**WHAT IS NEEDED:**
Scan the records for the word "nilpotent". Report each line where it occurs.

**EXTRACTED INFORMATION:**

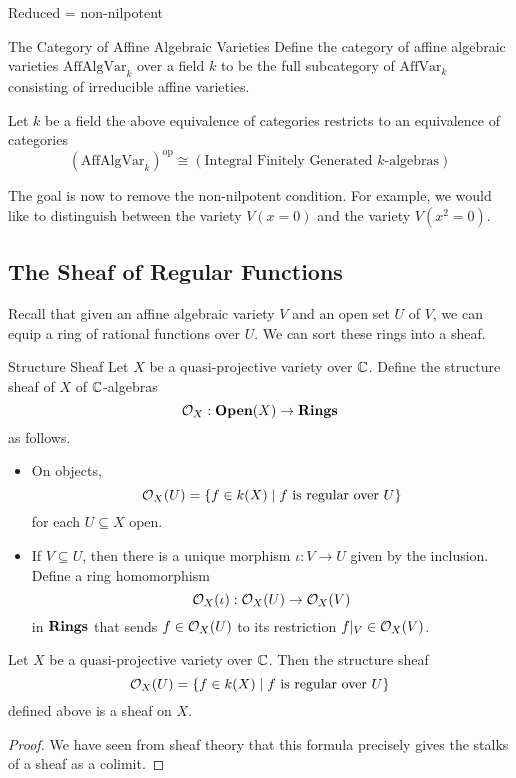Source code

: \documentclass[a4paper]{article}
\begin{document}
Reduced = non-nilpotent

\begin{defn}{The Category of Affine Algebraic Varieties}{} Define the category of affine algebraic varieties $\text{AffAlgVar}_k$ over a field $k$ to be the full subcategory of $\text{AffVar}_k$ consisting of irreducible affine varieties. 
\end{defn}

\begin{prp}{}{} Let $k$ be a field the above equivalence of categories restricts to an equivalence of categories $$(\text{AffAlgVar}_k)^\text{op}\cong(\text{Integral Finitely Generated }k\text{-algebras})$$
\end{prp}

The goal is now to remove the non-nilpotent condition. For example, we would like to distinguish between the variety $V(x=0)$ and the variety $V(x^2=0)$. 

\subsection{The Sheaf of Regular Functions}
Recall that given an affine algebraic variety $V$ and an open set $U$ of $V$, we can equip a ring of rational functions over $U$. We can sort these rings into a sheaf. 

\begin{defn}{Structure Sheaf}{} Let $X$ be a quasi-projective variety over $\mathbb{C}$. Define the structure sheaf of $X$ of $\mathbb{C}$-algebras $$\mathcal{O}_X:\bold{Open}(X)\to\bold{Rings}$$ as follows. 
\begin{itemize}
\item On objects, $$\mathcal{O}_X(U)=\{f\in k(X)\;|\;f\text{ is regular over }U\}$$ for each $U\subseteq X$ open. 
\item If $V\subseteq U$, then there is a unique morphism $\iota:V\to U$ given by the inclusion. Define a ring homomorphism $$\mathcal{O}_X(\iota):\mathcal{O}_X(U)\to\mathcal{O}_X(V)$$ in $\bold{Rings}$ that sends $f\in\mathcal{O}_X(U)$ to its restriction $f|_V\in\mathcal{O}_X(V)$. 
\end{itemize}
\end{defn}

\begin{prp}{}{} Let $X$ be a quasi-projective variety over $\mathbb{C}$. Then the structure sheaf $$\mathcal{O}_X(U)=\{f\in k(X)\;|\;f\text{ is regular over }U\}$$ defined above is a sheaf on $X$. \tcbline
\begin{proof}
We have seen from sheaf theory that this formula precisely gives the stalks of a sheaf as a colimit. 
\end{proof}
\end{prp}
\end{document}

**RESPONSE:**
Reduced = non-nilpotent
The goal is now to remove the non-nilpotent condition. For example, we would like to distinguish between the variety $V(x=0)$ and the variety $V(x^2=0)$. 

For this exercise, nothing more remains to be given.